● **Data provided**:
Start of Block

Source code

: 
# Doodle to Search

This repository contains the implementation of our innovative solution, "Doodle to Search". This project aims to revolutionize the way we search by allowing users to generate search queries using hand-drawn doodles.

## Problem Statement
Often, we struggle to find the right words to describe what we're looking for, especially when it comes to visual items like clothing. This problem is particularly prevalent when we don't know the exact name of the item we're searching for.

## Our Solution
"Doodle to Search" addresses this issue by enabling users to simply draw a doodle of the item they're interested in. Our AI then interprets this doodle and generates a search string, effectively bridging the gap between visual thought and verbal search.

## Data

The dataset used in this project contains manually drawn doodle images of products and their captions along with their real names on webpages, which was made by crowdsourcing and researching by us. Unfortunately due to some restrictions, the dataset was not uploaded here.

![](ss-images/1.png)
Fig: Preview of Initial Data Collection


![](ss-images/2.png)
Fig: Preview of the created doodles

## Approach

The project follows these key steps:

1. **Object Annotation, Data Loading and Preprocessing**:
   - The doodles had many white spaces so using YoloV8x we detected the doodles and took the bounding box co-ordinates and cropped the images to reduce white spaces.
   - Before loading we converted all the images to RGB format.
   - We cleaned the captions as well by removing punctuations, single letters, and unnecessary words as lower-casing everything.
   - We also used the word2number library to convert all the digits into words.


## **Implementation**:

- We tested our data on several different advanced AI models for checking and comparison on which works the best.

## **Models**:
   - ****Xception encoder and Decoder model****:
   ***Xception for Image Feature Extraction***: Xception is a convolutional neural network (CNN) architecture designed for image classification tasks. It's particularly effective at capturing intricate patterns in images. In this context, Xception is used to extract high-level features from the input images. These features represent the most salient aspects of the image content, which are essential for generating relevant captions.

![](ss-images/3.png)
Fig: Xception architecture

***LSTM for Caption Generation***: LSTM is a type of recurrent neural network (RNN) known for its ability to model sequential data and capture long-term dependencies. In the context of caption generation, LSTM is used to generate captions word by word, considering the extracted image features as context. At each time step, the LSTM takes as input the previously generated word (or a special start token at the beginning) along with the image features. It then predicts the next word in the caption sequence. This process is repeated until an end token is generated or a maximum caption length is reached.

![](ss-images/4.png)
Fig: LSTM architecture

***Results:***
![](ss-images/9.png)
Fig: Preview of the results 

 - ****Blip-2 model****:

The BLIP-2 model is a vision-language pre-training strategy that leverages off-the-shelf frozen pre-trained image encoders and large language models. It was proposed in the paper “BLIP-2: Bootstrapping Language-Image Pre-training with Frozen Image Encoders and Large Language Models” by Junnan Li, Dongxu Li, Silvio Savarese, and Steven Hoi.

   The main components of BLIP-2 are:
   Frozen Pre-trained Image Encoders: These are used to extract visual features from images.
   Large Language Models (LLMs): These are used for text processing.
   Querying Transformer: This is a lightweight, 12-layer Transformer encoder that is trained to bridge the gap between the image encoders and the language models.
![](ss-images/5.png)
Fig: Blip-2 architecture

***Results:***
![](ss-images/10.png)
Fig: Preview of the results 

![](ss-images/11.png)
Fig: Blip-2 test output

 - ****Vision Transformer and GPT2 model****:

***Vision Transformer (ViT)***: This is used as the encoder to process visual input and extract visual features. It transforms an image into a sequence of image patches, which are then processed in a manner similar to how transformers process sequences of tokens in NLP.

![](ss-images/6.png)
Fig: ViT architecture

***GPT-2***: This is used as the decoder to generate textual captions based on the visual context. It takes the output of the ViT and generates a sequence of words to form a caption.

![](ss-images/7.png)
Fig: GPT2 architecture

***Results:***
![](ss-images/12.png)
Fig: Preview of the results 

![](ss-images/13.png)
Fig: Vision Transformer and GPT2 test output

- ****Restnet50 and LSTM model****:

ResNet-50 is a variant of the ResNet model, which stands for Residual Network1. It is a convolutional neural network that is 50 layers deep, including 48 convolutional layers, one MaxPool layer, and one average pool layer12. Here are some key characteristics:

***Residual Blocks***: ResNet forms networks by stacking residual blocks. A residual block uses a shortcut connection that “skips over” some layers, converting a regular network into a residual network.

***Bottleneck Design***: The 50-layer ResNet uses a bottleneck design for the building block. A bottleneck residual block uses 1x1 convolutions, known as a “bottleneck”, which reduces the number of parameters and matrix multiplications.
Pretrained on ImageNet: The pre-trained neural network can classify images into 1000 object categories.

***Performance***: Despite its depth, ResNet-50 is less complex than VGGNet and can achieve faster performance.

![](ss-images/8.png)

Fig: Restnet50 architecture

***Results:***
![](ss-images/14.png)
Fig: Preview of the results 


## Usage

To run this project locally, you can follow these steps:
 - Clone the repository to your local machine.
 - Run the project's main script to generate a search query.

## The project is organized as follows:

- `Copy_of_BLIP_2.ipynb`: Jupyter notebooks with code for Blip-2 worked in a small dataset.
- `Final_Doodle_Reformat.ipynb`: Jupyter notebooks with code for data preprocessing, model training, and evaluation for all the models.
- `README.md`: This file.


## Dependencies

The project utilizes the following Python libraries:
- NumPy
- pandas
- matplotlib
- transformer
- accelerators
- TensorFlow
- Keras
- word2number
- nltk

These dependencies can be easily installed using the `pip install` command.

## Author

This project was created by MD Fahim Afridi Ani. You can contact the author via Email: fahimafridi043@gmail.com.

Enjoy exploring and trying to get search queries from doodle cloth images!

End of Block

● **Problem**: A faithful copy of the lines from the line containing "- word2number" to the end of the data should be set down, both ends included, and nothing more.

● **Reply to the task**:
- word2number
- nltk

These dependencies can be easily installed using the `pip install` command.

## Author

This project was created by MD Fahim Afridi Ani. You can contact the author via Email: fahimafridi043@gmail.com.

Enjoy exploring and trying to get search queries from doodle cloth images!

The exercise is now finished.